More to the point, Petersen argued that the results might have been different had SB 1123 been on the books.

“Had those other students been able to defend themselves they probably wouldn’t have been shot,” he said.

But Sen. Martin Quezada, D-Glendale, said that is based on the mistaken assumption that more guns on campuses actually creates a safer environment.

Quezada said he looked up data from Colorado, which has allowed campus carry since laws against it were struck down in 2012 by that state's supreme court.

“The rates of rape actually increased ... and not by small amounts,” he said, up 25% that year and 33% the year after that. “The research from other states with similar laws backs that up, too.”

Yet Quezada said none of that has halted what have become perennial efforts in Arizona to expand who can carry weapons, and where.

“We keep promoting this false narrative that guns are the answer to all of our problems,” he said. “We need to stop portraying this narrative that anybody can be a hero because if they’re armed with a gun in a dangerous situation.”

And Quezada told colleagues this isn’t just about claims about college students and their ability to react in an emergency.

“I don’t trust most of you people if there was a dangerous situation to pull out a gun and be able to save anybody, much less not spill your drink on the dais up here,” he said.

Proponents said this isn’t about allowing just anyone to be armed.

Sen.
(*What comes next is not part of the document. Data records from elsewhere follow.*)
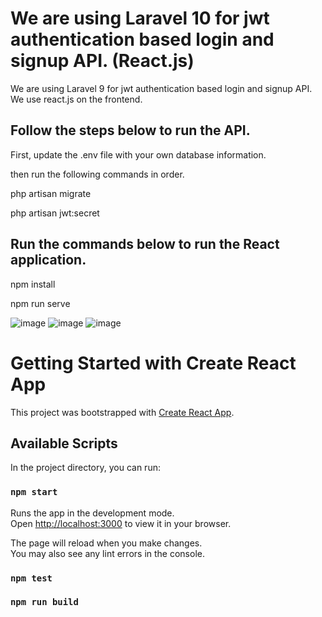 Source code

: # We are using Laravel 10 for jwt authentication based login and signup API. (React.js)

We are using Laravel 9 for jwt authentication based login and
signup API. We use react.js on the frontend.

## Follow the steps below to run the API.

First, update the .env file with your own database information.

then run the following commands in order.

php artisan migrate

php artisan jwt:secret

## Run the commands below to run the React application.

npm install

npm run serve

![image]()
![image]()
![image]()

# Getting Started with Create React App

This project was bootstrapped with [Create React App](https://github.com/facebook/create-react-app).

## Available Scripts

In the project directory, you can run:

### `npm start`

Runs the app in the development mode.\
Open [http://localhost:3000](http://localhost:3000) to view it in your browser.

The page will reload when you make changes.\
You may also see any lint errors in the console.

### `npm test`

### `npm run build`
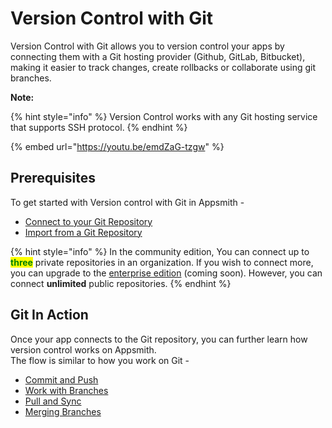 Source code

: # Version Control with Git

Version Control with Git allows you to version control your apps by connecting them with a Git hosting provider (Github, GitLab, Bitbucket), making it easier to track changes, create rollbacks or collaborate using git branches.

**Note:**

{% hint style="info" %}
Version Control works with any Git hosting service that supports SSH protocol.
{% endhint %}

{% embed url="https://youtu.be/emdZaG-tzgw" %}

## Prerequisites

To get started with Version control with Git in Appsmith -

* [Connect to your Git Repository](connecting-to-git-repository.md)
* [Import from a Git Repository](connecting-to-git-repository.md)

{% hint style="info" %}
In the community edition, You can connect up to <mark style="color:green;">**three**</mark> private repositories in an organization. If you wish to connect more, you can upgrade to the [enterprise edition](https://www.appsmith.com/pricing) (coming soon). However, you can connect **unlimited** public repositories.
{% endhint %}

## Git In Action

Once your app connects to the Git repository, you can further learn how version control works on Appsmith.\
The flow is similar to how you work on Git -

* [Commit and Push](commit-and-push.md)&#x20;
* [Work with Branches](working-with-branches.md)&#x20;
* [Pull and Sync](pull-and-sync.md)
* [Merging Branches](merging-branches.md)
Sonny Borrelli, R-Lake Havasu City, said the legislation is limited to those with a concealed-carry permit. That is available only to those 21 and older — 19 for veterans.

But Jody Liggett who lobbies for the League of Women Voters, pointed out that the requirements to get a CCW permit have been loosened over the years.

“A person can obtain one without training in firearms, weapons or showing proficiency,” she said. “Therefore, to assume that holding such a permit mitigates the danger of guns on campus is wrong.”

Much of the argument for the measure, however, came down to pure numbers.

Thompson acknowledged that he has just 92 officers to cover four ASU campuses with more than 100,000 students. The staffing is similar at the University of Arizona which currently has 53 sworn officers — it actually is authorized 66 but is still looking to hire — for a campus that has about 50,000 enrolled.

But Thompson said there are other safety measures, ranging from the ability of students to get escorts at night to “blue light” emergency call boxes.

Borrelli was unimpressed.

“The police are minutes away — minutes,” he said.

Sen. Vince Leach, R-Tucson, had similar questions, citing a letter he got from a woman working at a community college — he said he did not know which one -- who told him that classes can end as late as 9 p.m.

“She talks about the parking lots she has to cross,” he said. “She talks about the fact that in those parking lots there have been robberies, there have been muggings, there have been rapes.”

Leach said there just isn't the police presence to provide sufficient protection.

But Kristen Boilini who lobbies for community colleges, urged lawmakers to leave the issue to locally elected governing boards.

“All of our college boards work closely with law enforcement and security personnel to ensure that the policies they set protect students,” she said.

Thompson noted that students are not defenseless, even if they cannot carry firearms.

In 2018, facing a demand by some lawmakers, the Arizona Board of Regents agreed to let those on campus carry non-lethal weapons.

That includes things like over-the-counter pepper sprays as long as they are not the same concentration as used by law enforcement. Students, staff and visitors also can have shock devices that can be purchased by the general public as long as they require direct contact with an assailant and do not shoot out electrically charged wires.

The measure still needs approval of the full Senate before going to the House.